A lot of material from the declassified Senate Armed Services Committee report (pdf) couldn’t fit into my piece last night, so we take to the blogs. Take a look
A lot of material from the declassified Senate Armed Services Committee report (pdf) couldn’t fit into my piece last night, so we take to the blogs. Take a look at page 41, which gives an account of some of the pressures that Guantanamo Bay interrogators were under in the summer of 2002. This is from Maj. Paul Burney, an Army psychologist assigned to a Behavioral Science Consultation Team there that was “expected to become familiar with resistance training techniques used in SERE school.”
[T]his is my opinion, even though they [the detainees] were giving information and some of it was useful, while we were there a large part of the time we were focused on trying to establish a link between Al Qaeda and Iraq and we were not being successful in establishing a link between Al Qaeda and Iraq. The more frustrated people got in not being able to establish this link … there was more and more pressure to resort to measures that might produce more immediate results.

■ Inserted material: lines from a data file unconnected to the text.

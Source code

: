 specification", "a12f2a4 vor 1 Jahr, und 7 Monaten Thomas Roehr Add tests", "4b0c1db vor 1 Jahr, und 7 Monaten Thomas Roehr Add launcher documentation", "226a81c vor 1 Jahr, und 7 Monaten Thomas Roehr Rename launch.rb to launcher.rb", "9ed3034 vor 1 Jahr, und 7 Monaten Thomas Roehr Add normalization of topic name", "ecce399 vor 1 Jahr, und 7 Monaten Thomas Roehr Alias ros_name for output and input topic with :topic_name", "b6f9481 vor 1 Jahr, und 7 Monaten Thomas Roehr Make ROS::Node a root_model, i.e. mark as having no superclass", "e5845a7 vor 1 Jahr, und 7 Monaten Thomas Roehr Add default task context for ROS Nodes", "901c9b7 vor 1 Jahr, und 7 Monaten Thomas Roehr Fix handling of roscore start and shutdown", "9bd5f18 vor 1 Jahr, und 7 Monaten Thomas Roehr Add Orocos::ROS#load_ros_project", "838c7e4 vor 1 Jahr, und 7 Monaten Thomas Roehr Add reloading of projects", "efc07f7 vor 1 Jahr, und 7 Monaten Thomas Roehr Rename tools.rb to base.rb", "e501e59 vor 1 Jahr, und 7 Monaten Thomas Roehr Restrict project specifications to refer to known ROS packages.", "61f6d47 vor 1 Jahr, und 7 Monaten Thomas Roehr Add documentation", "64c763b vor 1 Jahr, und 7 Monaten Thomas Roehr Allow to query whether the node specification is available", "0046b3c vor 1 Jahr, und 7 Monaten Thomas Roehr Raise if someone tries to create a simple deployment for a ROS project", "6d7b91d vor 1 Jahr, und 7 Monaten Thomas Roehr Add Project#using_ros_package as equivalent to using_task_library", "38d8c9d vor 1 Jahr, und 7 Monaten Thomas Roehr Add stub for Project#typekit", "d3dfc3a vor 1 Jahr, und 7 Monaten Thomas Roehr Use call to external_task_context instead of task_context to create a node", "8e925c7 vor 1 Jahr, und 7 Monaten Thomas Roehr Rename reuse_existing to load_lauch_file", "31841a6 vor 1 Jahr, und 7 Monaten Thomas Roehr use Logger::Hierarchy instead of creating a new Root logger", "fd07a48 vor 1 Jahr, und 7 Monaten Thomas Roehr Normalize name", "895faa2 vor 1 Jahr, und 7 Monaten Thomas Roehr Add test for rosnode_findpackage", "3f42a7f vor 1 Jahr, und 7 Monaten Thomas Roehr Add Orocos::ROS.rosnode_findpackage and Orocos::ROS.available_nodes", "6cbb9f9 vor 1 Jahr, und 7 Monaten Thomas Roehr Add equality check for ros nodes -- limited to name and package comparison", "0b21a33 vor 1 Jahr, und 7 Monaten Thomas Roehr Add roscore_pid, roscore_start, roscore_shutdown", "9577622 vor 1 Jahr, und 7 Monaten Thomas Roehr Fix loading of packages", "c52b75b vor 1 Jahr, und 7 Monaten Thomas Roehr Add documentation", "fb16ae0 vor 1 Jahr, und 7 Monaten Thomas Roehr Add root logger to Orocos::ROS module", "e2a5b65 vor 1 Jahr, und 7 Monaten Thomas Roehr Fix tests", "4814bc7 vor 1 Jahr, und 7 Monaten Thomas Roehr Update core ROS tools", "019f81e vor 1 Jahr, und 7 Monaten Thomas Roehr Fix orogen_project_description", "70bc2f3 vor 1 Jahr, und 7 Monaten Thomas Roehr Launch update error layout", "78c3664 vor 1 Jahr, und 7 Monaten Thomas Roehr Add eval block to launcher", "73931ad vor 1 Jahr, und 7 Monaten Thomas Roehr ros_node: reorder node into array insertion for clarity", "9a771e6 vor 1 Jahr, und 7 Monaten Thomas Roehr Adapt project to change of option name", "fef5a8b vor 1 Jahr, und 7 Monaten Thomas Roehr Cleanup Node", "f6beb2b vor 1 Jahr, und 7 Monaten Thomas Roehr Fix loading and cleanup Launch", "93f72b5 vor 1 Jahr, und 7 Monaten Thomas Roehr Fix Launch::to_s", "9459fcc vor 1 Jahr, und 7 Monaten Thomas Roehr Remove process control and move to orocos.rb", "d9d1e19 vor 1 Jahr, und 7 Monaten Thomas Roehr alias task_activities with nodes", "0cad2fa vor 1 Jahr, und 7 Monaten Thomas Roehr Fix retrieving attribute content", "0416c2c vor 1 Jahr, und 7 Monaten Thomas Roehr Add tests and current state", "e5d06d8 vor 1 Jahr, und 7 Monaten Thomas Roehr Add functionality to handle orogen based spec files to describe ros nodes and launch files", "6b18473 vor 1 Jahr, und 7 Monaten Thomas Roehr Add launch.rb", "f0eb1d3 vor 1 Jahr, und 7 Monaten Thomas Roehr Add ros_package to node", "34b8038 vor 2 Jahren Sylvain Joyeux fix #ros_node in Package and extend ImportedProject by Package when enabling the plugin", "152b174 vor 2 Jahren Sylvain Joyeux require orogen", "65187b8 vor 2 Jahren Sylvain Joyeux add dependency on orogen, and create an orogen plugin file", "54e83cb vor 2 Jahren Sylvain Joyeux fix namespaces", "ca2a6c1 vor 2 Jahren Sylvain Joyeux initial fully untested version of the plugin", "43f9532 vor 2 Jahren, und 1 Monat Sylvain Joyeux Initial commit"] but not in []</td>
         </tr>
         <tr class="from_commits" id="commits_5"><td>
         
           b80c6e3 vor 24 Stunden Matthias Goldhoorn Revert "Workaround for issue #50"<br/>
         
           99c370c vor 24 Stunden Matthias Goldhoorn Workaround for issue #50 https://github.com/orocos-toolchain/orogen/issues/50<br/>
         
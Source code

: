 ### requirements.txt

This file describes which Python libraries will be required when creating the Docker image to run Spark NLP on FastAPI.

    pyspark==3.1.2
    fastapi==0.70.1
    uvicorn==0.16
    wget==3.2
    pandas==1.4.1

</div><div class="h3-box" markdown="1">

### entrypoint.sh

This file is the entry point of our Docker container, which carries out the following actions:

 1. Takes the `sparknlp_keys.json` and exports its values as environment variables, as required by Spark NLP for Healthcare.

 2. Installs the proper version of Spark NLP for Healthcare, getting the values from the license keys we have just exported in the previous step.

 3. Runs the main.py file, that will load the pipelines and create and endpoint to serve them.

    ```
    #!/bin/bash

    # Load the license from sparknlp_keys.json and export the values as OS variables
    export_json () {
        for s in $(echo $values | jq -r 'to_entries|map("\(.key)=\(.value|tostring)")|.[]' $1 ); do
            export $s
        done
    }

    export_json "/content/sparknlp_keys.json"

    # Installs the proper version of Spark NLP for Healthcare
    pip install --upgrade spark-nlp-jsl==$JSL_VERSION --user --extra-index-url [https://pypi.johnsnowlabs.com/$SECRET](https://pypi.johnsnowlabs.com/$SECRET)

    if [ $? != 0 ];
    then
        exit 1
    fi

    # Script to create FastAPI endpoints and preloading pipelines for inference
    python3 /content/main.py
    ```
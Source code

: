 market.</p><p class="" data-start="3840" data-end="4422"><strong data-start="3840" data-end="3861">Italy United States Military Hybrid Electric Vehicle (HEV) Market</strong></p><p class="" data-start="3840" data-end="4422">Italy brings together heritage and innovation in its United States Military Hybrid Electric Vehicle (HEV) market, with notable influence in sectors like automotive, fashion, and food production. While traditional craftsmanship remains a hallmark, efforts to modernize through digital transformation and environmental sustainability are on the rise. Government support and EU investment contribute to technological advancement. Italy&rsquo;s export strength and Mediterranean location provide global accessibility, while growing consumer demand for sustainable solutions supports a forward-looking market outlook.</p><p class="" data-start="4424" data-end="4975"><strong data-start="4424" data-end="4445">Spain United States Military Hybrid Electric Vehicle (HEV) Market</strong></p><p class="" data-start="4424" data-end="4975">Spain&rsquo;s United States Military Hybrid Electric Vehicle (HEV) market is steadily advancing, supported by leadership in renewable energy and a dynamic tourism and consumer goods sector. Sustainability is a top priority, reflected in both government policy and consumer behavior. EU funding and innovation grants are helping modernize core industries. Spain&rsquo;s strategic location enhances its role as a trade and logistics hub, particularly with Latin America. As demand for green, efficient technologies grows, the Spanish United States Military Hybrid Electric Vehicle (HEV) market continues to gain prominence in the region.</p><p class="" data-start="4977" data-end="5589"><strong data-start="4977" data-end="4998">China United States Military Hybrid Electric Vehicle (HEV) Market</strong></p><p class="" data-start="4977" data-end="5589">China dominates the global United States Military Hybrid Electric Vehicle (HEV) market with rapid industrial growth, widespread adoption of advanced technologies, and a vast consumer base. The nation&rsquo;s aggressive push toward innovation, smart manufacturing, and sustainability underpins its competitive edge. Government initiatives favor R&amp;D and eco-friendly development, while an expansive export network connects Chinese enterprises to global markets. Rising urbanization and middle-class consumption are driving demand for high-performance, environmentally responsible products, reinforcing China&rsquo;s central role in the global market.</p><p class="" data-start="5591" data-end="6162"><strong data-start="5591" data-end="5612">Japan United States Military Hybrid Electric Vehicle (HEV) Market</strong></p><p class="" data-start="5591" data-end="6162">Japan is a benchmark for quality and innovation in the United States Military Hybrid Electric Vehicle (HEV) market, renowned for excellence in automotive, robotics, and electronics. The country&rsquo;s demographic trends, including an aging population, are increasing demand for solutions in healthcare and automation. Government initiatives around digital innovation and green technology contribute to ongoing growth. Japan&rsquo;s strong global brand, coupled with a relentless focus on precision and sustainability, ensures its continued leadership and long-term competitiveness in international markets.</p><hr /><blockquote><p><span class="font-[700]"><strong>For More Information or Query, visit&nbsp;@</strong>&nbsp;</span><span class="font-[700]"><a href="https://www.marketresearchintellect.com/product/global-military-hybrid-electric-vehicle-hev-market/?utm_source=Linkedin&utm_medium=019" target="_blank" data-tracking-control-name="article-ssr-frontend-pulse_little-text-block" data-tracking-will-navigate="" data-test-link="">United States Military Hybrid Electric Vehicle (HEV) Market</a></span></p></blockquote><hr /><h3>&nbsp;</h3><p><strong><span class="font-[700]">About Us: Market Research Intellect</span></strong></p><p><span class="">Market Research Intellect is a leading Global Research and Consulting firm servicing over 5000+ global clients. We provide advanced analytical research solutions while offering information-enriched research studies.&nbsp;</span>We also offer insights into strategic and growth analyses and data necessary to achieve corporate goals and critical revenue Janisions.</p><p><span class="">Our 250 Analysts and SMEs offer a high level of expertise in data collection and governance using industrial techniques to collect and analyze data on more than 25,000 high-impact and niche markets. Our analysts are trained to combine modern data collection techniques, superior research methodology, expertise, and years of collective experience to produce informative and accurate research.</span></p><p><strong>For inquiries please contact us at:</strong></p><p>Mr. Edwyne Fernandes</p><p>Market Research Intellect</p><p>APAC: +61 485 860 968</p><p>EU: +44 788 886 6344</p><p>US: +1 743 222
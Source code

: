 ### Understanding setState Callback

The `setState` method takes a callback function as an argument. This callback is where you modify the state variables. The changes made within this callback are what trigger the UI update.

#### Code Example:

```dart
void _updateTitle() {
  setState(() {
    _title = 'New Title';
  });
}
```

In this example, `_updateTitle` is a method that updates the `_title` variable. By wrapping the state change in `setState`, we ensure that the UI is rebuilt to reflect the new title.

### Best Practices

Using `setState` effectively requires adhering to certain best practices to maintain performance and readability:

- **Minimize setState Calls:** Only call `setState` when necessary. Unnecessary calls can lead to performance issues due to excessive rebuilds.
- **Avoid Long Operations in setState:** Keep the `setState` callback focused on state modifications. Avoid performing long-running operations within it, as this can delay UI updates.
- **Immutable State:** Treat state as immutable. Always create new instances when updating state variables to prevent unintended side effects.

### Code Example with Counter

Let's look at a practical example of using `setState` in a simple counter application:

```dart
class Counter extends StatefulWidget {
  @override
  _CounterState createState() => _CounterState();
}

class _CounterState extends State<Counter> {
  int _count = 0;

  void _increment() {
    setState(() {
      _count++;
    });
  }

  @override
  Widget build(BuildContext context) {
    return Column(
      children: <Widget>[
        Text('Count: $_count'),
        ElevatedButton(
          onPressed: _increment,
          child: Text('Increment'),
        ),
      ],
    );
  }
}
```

Consider that the context. The report says that Becker was told by the then-commander of interrogations at Guantanamo that “the office of Deputy Secretary of Defense [Paul] Wolfowitz had called to express concerns about the insufficient intelligence production at GTMO” and that after one such call, “the Deputy Secretary himself said that GTMO should use more aggressive interrogation techniques.” The ex-commander, Maj. Gen. Michael Dunlavey doesn’t remember such conversations. But Wolfowitz was known for telling al-Qaeda experts like Richard Clarke in the spring of 2001 that Osama bin Laden was a red herring, since global terrorism emanated from Iraq. It stands to reason that he would want to get more “aggressive” — which, in this context, means abusive — when detainees don’t confirm his longstanding articles of faith. Over the course of the next several months, the report documents extensively, SERE techniques became ingrained — at Guantanamo, and by the CIA.
It’s worth remembering that this is part of a pattern. Clarke said in his memoir that on the day of the 9/11 attacks, President Bush growled that the administration needed to find a link between al-Qaeda and Iraq. Within months, the constellation of Pentagon analytical efforts known as the Office of Special Plans got to work re-synthesizing the analysis in order to demonstrate the basis for a connection. (The Pentagon’s inspector general judged those efforts to be “not fully supported by underlying intelligence.”) The CIA sent an al-Qaeda detainee named Ibn Shaikh al-Libi to Egypt to be tortured before the invasion of Iraq and Libi told his tormenters that, indeed, there were al-Qaeda links to Saddam Hussein. After the invasion, the CIA recanted those claims as unreliable. And it’s worth asking, as Oxdown Gazette diarist Jim White does, if the 183 waterboarding sessions endured by 9/11 architect Khalid Shaikh Mohammed in March 2003 had to do with manufacturing a Saddam/al-Qaeda confession.
Jon Landay of McClatchy focuses on Burney’s statements to the committee for his write-up, and here’s some context he provides, courtesy of an anonymous intelligence official:
“There were two reasons why these interrogations were so persistent, and why extreme methods were used,” the former senior intelligence official said on condition of anonymity because of the issue’s sensitivity.
“The main one is that everyone was worried about some kind of follow-up attack (after 9/11). But for most of 2002 and into 2003, Cheney and Rumsfeld, especially, were also demanding proof of the links between al Qaida and Iraq that (former Iraqi exile leader Ahmed) Chalabi and others had told them were there.”
Seems like something that a Congressional investigation into torture would be interested in.